Wim Hof Method

All your immune system needs is love

6 March, 2019
By Marco Levi

A new study from the U.S. is once again putting a spotlight on the human immune system's anthroposophical rootedness. The research shows how, at the microcellular level, women begin developing stronger immune defenses as soon as they start falling in love. A team of New Orleans Toulane University scientists, in collaboration with colleagues from the department of Psychology, Medicine and Communication studies at UCLA, analyzed the molecular impact of falling in love on 47 young women.

 

Results show how levels of type 1 interferon and neutrophil —protein carriers which strengthen the immune system— rise exponentially when the subject is experiencing the feeling of love; when she is “turned on” by love.
As the researchers put it: “Falling in love is one of the most psychologically potent experiences in human life.
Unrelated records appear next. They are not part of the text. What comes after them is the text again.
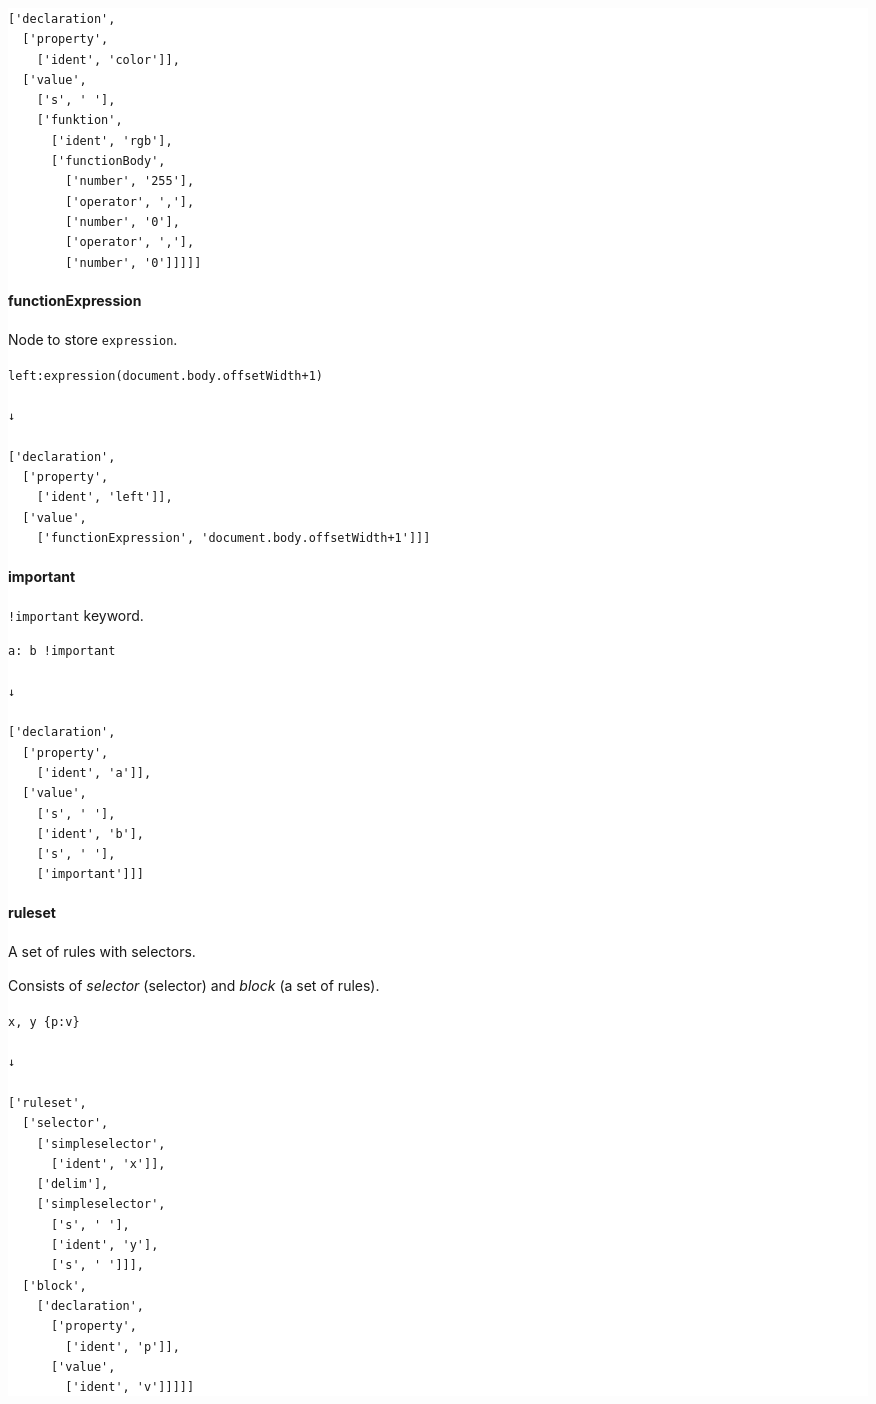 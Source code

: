     ['declaration',
      ['property',
        ['ident', 'color']],
      ['value',
        ['s', ' '],
        ['funktion',
          ['ident', 'rgb'],
          ['functionBody',
            ['number', '255'],
            ['operator', ','],
            ['number', '0'],
            ['operator', ','],
            ['number', '0']]]]]

#### functionExpression

Node to store `expression`.

    left:expression(document.body.offsetWidth+1)

    ↓

    ['declaration',
      ['property',
        ['ident', 'left']],
      ['value',
        ['functionExpression', 'document.body.offsetWidth+1']]]

#### important

`!important` keyword.

    a: b !important

    ↓

    ['declaration',
      ['property',
        ['ident', 'a']],
      ['value',
        ['s', ' '],
        ['ident', 'b'],
        ['s', ' '],
        ['important']]]

#### ruleset

A set of rules with selectors.

Consists of *selector* (selector) and *block* (a set of rules).

    x, y {p:v}

    ↓

    ['ruleset',
      ['selector',
        ['simpleselector',
          ['ident', 'x']],
        ['delim'],
        ['simpleselector',
          ['s', ' '],
          ['ident', 'y'],
          ['s', ' ']]],
      ['block',
        ['declaration',
          ['property',
            ['ident', 'p']],
          ['value',
            ['ident', 'v']]]]]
New romantic love is accompanied not only by psychological changes, but physiological changes as well”.
This process has its roots in the profound relationship between human life and nature. Nature needs love, for it is because of love that life is able to sustain itself.

 

Nature is only interested in one thing: life

Nature has one goal only: continuation of the species, meaning that new life is generated endlessly from life’s womb in an eternal cycle. On this fundamental principle, nature won’t listen to reason. It is therefore “natural” that, when a woman falls in love, the prospect of childbirth —albeit possibly at a subconscious level— should manifest itself. This causes her body to transform from the outset, gearing up so that life can safely thrive. The mere existence of the possibility of completeness through one another, towards a unity capable of generating life, sets in motion within the female body a series of changes that are cosmically preordained. Her genes get down to work to turn her body into armor, so that a safe birth be guaranteed for the future child. The uterus’ flesh must become the most impenetrable of shelters.

 

The hard way of love

This ancestral arrangement of nature and the human body recalls every way in which nature has kept working to nurture human life, and how today it is more important than ever for mankind to retrace the way of nature within ourselves. Just as Nature was the cradle of human life, its exile from it could very well mean its end. Which is why today more than ever, it is vital to nurture one’s own natural light, and one’s power, in order for nature to be embodied in human fate. There’s a hard road to travel for man to be able to find the wonders of creation once again, its inner workings hidden within ourselves, the unity of body and cosmos, held together by a universal language: love.